• _Exercise prompt_:
Where a line of the records contains the word "folder", show that line.

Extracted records
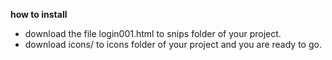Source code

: **how to install**
* download the file login001.html to snips folder of your project.
* download icons/ to icons folder of your project and you are ready to go.
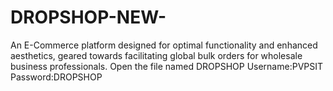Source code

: # DROPSHOP-NEW-
An E-Commerce platform designed for optimal functionality and enhanced aesthetics, geared towards facilitating global bulk orders for wholesale business professionals.
Open the file named DROPSHOP
Username:PVPSIT
Password:DROPSHOP
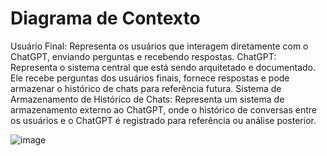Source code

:# Diagrama de Contexto

Usuário Final: Representa os usuários que interagem diretamente com o ChatGPT, enviando perguntas e recebendo respostas.
ChatGPT: Representa o sistema central que está sendo arquitetado e documentado. Ele recebe perguntas dos usuários finais, fornece respostas e pode armazenar o histórico de chats para referência futura.
Sistema de Armazenamento de Histórico de Chats: Representa um sistema de armazenamento externo ao ChatGPT, onde o histórico de conversas entre os usuários e o ChatGPT é registrado para referência ou análise posterior.

![image](https://github.com/ICEI-PUC-Minas-PMV-SInt/pmv-sint-2024-1-e4-proj-dist-t1-time2-mindassist/assets/74074456/45e8046e-42c7-4a15-8df4-fc1c1e4f83c4)

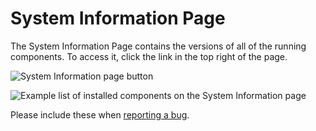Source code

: # System Information Page

The System Information Page contains the versions of all of the running components. To access it, click the link in the top right of the page.

![System Information page button](https://maanaimages.blob.core.windows.net/maana-q-documentation/Product%20Guide/System%20Information%20Page%20Link.png)

![Example list of installed components on the System Information page](https://maanaimages.blob.core.windows.net/maana-q-documentation/Product%20Guide/Example%20List%20of%20Installed%20Component%20Versions.png)

Please include these when [reporting a bug](../../reference-section/report-a-bug.md).





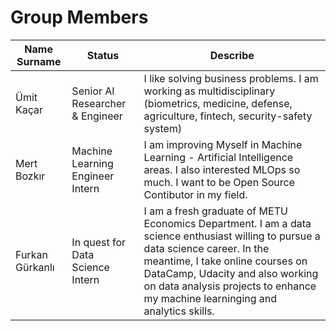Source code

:# Group Members


Name Surname | Status | Describe
---- | ---- | ---------------
Ümit Kaçar   | Senior AI Researcher & Engineer  | I like solving business problems. I am working as multidisciplinary  (biometrics, medicine, defense, agriculture, fintech, security-safety system)
Mert Bozkır  | Machine Learning Engineer Intern | I am improving Myself in Machine Learning - Artificial Intelligence areas.  I also interested MLOps so much. I want to be Open Source Contibutor in my field.
Furkan Gürkanlı | In quest for Data Science Intern  | I am a fresh graduate of METU Economics Department. I am a data science enthusiast willing to pursue a data science career. In the meantime, I take online courses on DataCamp, Udacity and also working on data analysis projects to enhance my machine learninging and analytics skills.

• _Result below_:
* download the file login001.html to snips folder of your project.
* download icons/ to icons folder of your project and you are ready to go.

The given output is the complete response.